A court ruling that overturned the suspension of a student who brought a gun to school because the boy was searched illegally has caused an uproar in the New York City schools.
Leaders of the unions representing teachers and school safety aides denounced the ruling last month by a state appeals court. The district’s lawyers vowed to appeal to the state’s highest court. And Gov. George E. Pataki weighed in on the issue, promising legislation that would give school officials greater authority to suspend students caught with guns.
But legal experts found nothing extraordinary in the ruling by the four-judge panel, saying it upheld the principle that evidence obtained illegally is inadmissible in court and other proceedings.
The ruling came in the case of Juan C., who was a 15-year-old student at William Howard Taft High School in the Bronx in December 1992 when a school security aide suspected him of carrying a gun.
The aide later said he saw a bulge weighing down the student’s leather jacket. Upon further searching, security officers found a gun in Juan C.'s jacket.

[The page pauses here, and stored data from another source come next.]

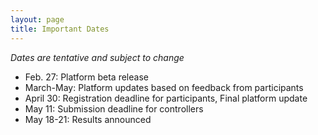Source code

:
 ```yaml
---
layout: page
title: Important Dates
---
```

*Dates are tentative and subject to change*

- Feb. 27: Platform beta release
- March-May: Platform updates based on feedback from participants
- April 30: Registration deadline for participants, Final platform update
- May 11: Submission deadline for controllers
- May 18-21: Results announced
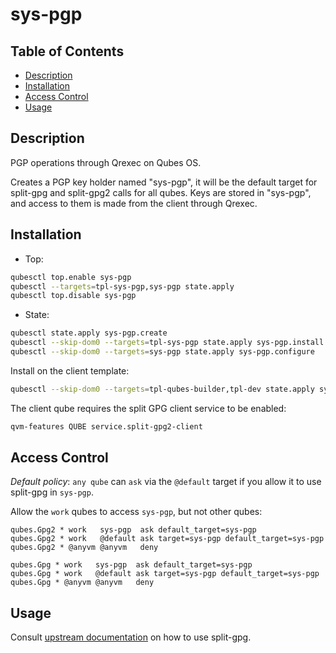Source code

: # sys-pgp

## Table of Contents

* [Description](#description)
* [Installation](#installation)
* [Access Control](#access-control)
* [Usage](#usage)

## Description

PGP operations through Qrexec on Qubes OS.

Creates a PGP key holder named "sys-pgp", it will be the default target for
split-gpg and split-gpg2 calls for all qubes. Keys are stored in "sys-pgp",
and access to them is made from the client through Qrexec.

## Installation

- Top:
```sh
qubesctl top.enable sys-pgp
qubesctl --targets=tpl-sys-pgp,sys-pgp state.apply
qubesctl top.disable sys-pgp
```

- State:
```sh
qubesctl state.apply sys-pgp.create
qubesctl --skip-dom0 --targets=tpl-sys-pgp state.apply sys-pgp.install
qubesctl --skip-dom0 --targets=sys-pgp state.apply sys-pgp.configure
```

Install on the client template:
```sh
qubesctl --skip-dom0 --targets=tpl-qubes-builder,tpl-dev state.apply sys-pgp.install-client
```

The client qube requires the split GPG client service to be enabled:
```sh
qvm-features QUBE service.split-gpg2-client
```

## Access Control

_Default policy_: `any qube` can `ask` via the `@default` target if you allow
it to use split-gpg in `sys-pgp`.

Allow the `work` qubes to access `sys-pgp`, but not other qubes:
```qrexecpolicy
qubes.Gpg2 * work   sys-pgp  ask default_target=sys-pgp
qubes.Gpg2 * work   @default ask target=sys-pgp default_target=sys-pgp
qubes.Gpg2 * @anyvm @anyvm   deny

qubes.Gpg * work   sys-pgp  ask default_target=sys-pgp
qubes.Gpg * work   @default ask target=sys-pgp default_target=sys-pgp
qubes.Gpg * @anyvm @anyvm   deny
```

## Usage

Consult [upstream documentation](https://www.qubes-os.org/doc/split-gpg/) on
how to use split-gpg.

Based on a courtroom demonstration in which the gun was not distinguishable from inside the jacket pocket, a family court judge ruled that the security aide had no reasonable suspicion to believe the boy was carrying a gun. The judge dismissed a delinquency petition against Juan C.
In a separate proceeding, a school system hearing officer ruled the opposite way: that the aide had a valid reason to suspect that the boy had a gun.

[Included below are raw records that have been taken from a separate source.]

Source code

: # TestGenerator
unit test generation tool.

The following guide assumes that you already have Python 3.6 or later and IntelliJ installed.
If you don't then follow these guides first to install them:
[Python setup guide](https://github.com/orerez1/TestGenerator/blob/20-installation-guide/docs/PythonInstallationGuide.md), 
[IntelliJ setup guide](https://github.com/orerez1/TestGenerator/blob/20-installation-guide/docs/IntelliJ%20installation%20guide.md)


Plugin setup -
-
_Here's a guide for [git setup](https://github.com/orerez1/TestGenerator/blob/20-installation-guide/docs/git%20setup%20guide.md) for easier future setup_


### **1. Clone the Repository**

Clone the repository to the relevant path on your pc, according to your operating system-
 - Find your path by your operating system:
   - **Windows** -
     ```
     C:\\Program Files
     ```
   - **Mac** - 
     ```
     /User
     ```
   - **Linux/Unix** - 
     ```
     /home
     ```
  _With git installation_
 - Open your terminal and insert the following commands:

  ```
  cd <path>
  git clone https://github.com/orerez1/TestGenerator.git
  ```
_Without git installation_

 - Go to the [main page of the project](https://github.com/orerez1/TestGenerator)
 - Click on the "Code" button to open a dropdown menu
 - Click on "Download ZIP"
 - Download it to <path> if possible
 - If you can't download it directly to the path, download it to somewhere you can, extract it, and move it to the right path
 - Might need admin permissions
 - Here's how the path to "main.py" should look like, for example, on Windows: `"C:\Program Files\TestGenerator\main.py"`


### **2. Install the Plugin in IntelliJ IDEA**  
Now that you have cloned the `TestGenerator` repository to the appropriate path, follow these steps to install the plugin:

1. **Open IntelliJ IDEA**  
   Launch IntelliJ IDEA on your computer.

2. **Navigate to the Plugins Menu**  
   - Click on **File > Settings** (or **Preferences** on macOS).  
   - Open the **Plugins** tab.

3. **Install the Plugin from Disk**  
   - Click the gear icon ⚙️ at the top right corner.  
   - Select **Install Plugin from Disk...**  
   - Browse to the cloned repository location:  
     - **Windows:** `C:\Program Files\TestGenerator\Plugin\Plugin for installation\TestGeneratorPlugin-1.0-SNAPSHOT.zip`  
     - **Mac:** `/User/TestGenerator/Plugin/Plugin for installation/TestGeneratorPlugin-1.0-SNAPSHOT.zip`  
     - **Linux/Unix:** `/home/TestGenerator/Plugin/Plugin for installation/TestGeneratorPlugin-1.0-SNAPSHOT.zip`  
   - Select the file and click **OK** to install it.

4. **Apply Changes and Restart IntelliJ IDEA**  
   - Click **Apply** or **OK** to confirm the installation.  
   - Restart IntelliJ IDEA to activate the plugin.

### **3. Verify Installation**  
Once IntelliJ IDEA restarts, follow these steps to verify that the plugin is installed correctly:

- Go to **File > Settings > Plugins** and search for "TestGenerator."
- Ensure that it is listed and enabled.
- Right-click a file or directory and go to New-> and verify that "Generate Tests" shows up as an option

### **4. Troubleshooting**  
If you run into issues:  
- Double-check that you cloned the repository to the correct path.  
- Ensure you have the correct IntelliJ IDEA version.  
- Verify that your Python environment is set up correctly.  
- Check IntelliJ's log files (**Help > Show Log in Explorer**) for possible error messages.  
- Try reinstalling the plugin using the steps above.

The hearing officer, then-Schools Chancellor Ramon C. Cortines, and the central school board agreed that the family court’s ruling should not apply to the disciplinary proceeding. Juan C. was suspended for a year.

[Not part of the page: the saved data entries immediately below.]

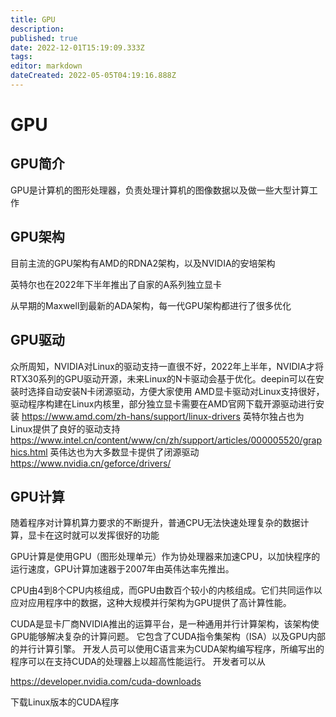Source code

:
 ```yaml
---
title: GPU
description: 
published: true
date: 2022-12-01T15:19:09.333Z
tags: 
editor: markdown
dateCreated: 2022-05-05T04:19:16.888Z
---
```


# GPU
## GPU简介
GPU是计算机的图形处理器，负责处理计算机的图像数据以及做一些大型计算工作

## GPU架构
目前主流的GPU架构有AMD的RDNA2架构，以及NVIDIA的安培架构

英特尔也在2022年下半年推出了自家的A系列独立显卡

从早期的Maxwell到最新的ADA架构，每一代GPU架构都进行了很多优化

## GPU驱动
众所周知，NVIDIA对Linux的驱动支持一直很不好，2022年上半年，NVIDIA才将RTX30系列的GPU驱动开源，未来Linux的N卡驱动会基于优化。deepin可以在安装时选择自动安装N卡闭源驱动，方便大家使用
AMD显卡驱动对Linux支持很好，驱动程序构建在Linux内核里，部分独立显卡需要在AMD官网下载开源驱动进行安装
https://www.amd.com/zh-hans/support/linux-drivers
英特尔独占也为Linux提供了良好的驱动支持
https://www.intel.cn/content/www/cn/zh/support/articles/000005520/graphics.html
英伟达也为大多数显卡提供了闭源驱动
https://www.nvidia.cn/geforce/drivers/

## GPU计算
随着程序对计算机算力要求的不断提升，普通CPU无法快速处理复杂的数据计算，显卡在这时就可以发挥很好的功能

GPU计算是使用GPU（图形处理单元）作为协处理器来加速CPU，以加快程序的运行速度，GPU计算加速器于2007年由英伟达率先推出。

CPU由4到8个CPU内核组成，而GPU由数百个较小的内核组成。它们共同运作以应对应用程序中的数据，这种大规模并行架构为GPU提供了高计算性能。

CUDA是显卡厂商NVIDIA推出的运算平台，是一种通用并行计算架构，该架构使GPU能够解决复杂的计算问题。 它包含了CUDA指令集架构（ISA）以及GPU内部的并行计算引擎。 开发人员可以使用C语言来为CUDA架构编写程序，所编写出的程序可以在支持CUDA的处理器上以超高性能运行。
开发者可以从

https://developer.nvidia.com/cuda-downloads

下载Linux版本的CUDA程序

The boy’s lawyers began legal proceedings to have the suspension overturned. They lost in a state trial court, but won last month in the appellate division.
The appeals court held on Sept. 17 that the exclusionary rule, which bars evidence obtained illegally, applies to a school disciplinary hearing. Since the family court had already ruled the search illegal, the evidence should also have been excluded from the school disciplinary ruling, the court said.
“If security aides are to be deterred from engaging in unlawful conduct with respect to the Fourth Amendment rights of students, they must understand that their methods of enforcing school safety rules are subject to scrutiny,” the court ruled in Juan C. v. Cortines.
The court ordered the suspension expunged from Juan C.'s school records. Lawyers for the boy, now 19, told local reporters that Juan never completed an alternative high school program but has stayed out of trouble since the incident.
After last month’s ruling, the current chancellor, Rudy F. Crew, proposed that any student older than 17 caught carrying a weapon be expelled.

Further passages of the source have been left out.